Bei einem Verständnis über eine professionelle Vertrauensbeziehung ist auf die Manipulations- und Instrumentalisierungsmöglichkeiten zu verweisen, die in pädagogisch-professionellen Kontexten kritisch reflektiert werden sollten.

Entwicklung von Vertrauen

Zwischen Fachkräften und Kindern und Jugendlichen muss die Bildung von Vertrauen als dynamisch-zirkulärer Interaktionsprozess verstanden werden. Hierbei stehen die Beteiligten in einer Abhängigkeit zueinander. Aufbau und Erhalt von Vertrauen entstehen durch eine freiwillige Vergabe und treten als »Moment des Arbeitsbündnisses« in Erscheinung. In diesem Moment wägt der_die Vertrauengebende ab und betrachtet sowohl die Vertrauenswürdigkeit des_der Vertrauennehmenden sowie die Vertrauenssituation, um eine Entscheidung zu treffen. Es findet ein Abwägen zwischen Nutzen und Risiko statt. Mit Blick auf die möglichen Auswirkungen in der Zukunft wird versucht die möglichen Folgen einer Vertrauensvergabe einzuschätzen. Es wird immer ein Risiko vorhanden sein, doch muss dies für die Kinder und Jugendlichen als akzeptabel eingestuft werden.

Erst nachdem ein Vertrauensaustausch über einen längeren Zeitraum wechselseitig stattgefunden hat, kann dieser als Vertrauensbasis zwischen den Interaktionspartner_innen gesehen werden.

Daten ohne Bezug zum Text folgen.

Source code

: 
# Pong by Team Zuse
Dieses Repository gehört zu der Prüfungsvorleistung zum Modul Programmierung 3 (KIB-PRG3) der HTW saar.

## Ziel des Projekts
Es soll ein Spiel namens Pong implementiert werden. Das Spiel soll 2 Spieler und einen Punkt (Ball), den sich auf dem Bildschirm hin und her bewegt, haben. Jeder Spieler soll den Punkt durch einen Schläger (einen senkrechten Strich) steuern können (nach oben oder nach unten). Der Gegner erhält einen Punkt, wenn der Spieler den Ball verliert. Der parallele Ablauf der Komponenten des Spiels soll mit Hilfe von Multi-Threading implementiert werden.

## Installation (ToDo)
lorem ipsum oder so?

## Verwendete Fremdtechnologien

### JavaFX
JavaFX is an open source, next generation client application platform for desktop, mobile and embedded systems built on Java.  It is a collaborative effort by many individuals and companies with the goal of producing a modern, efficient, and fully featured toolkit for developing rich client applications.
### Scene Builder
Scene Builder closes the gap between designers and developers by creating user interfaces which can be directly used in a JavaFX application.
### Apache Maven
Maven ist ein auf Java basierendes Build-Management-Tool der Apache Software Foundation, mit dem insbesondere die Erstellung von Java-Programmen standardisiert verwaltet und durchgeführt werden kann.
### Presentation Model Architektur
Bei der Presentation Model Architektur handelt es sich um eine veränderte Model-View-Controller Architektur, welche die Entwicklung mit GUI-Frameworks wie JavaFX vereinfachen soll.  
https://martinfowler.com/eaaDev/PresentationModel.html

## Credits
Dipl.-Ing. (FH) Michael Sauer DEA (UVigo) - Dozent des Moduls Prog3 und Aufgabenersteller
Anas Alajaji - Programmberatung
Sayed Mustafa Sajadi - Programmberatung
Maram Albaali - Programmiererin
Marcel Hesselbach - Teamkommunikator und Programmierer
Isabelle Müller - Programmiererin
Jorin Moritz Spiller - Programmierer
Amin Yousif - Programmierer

Stufenmodell nach Lewicki und Bunker (vgl. Bruckner, 2016)

Lewicki und Bunker haben ein Stufenmodell entwickelt, dass die Dynamik von Vertrauen im Zeitverlauf betrachtet.

Während der ersten Stufe orientiert sich die Vergabe von Vertrauen an der »Kosten-Nutzen-Relation […] auf dem Prinzip von Kalkulation und Abschreckung« (Bruckner, 2016, S. 22). Situationsbedingt entscheidet der_die Vertrauengebende, ob Vertrauen vergeben wird. Wenn bereits auf der ersten Stufe das Vertrauen verletzt wird, kann sich dies negativ auf den weiteren Beziehungsaufbau auswirken. Die erste Stufe kann als instabile Beziehungsstufe benannt werden, muss jedoch durchlaufen werden, um auf die nächste Stufe gelangen zu können.

Auf der zweiten Stufe wird Vertrauen auf »wissensbasierter Ebene« (ebd., S. 23) vergeben. Wiederholte, regelmäßige Begegnungen ermöglichen es, die andere Person aufgrund gesammelten Wissens besser einschätzen zu können. Das Verhalten der anderen Person wird vorhersehbarer. Da auch Fehltritte verziehen werden können, ist diese Stufe als durchaus stabil zu bezeichnen. Hinsichtlich der dritten und letzten Stufe wird von einer »identifikationsbasierten Vertrauensebene« (ebd., S. 23) gesprochen. Auf dieser Stufe ist von einer besonders stabilen Beziehung die Rede. Aufbauend auf dem Wissen über die andere Person, das in der zweiten Stufe erlangt wurde, findet hier eine Identifikation mit dem Gegenüber statt. Zwischen den beteiligten Personen werden viele ähnliche Bedürfnisse und Vorlieben geteilt. Ein ähnliches Lebenskonzept und -verständnis ist vorhanden. Diese dritte Stufe erreichen nicht viele Beziehungen.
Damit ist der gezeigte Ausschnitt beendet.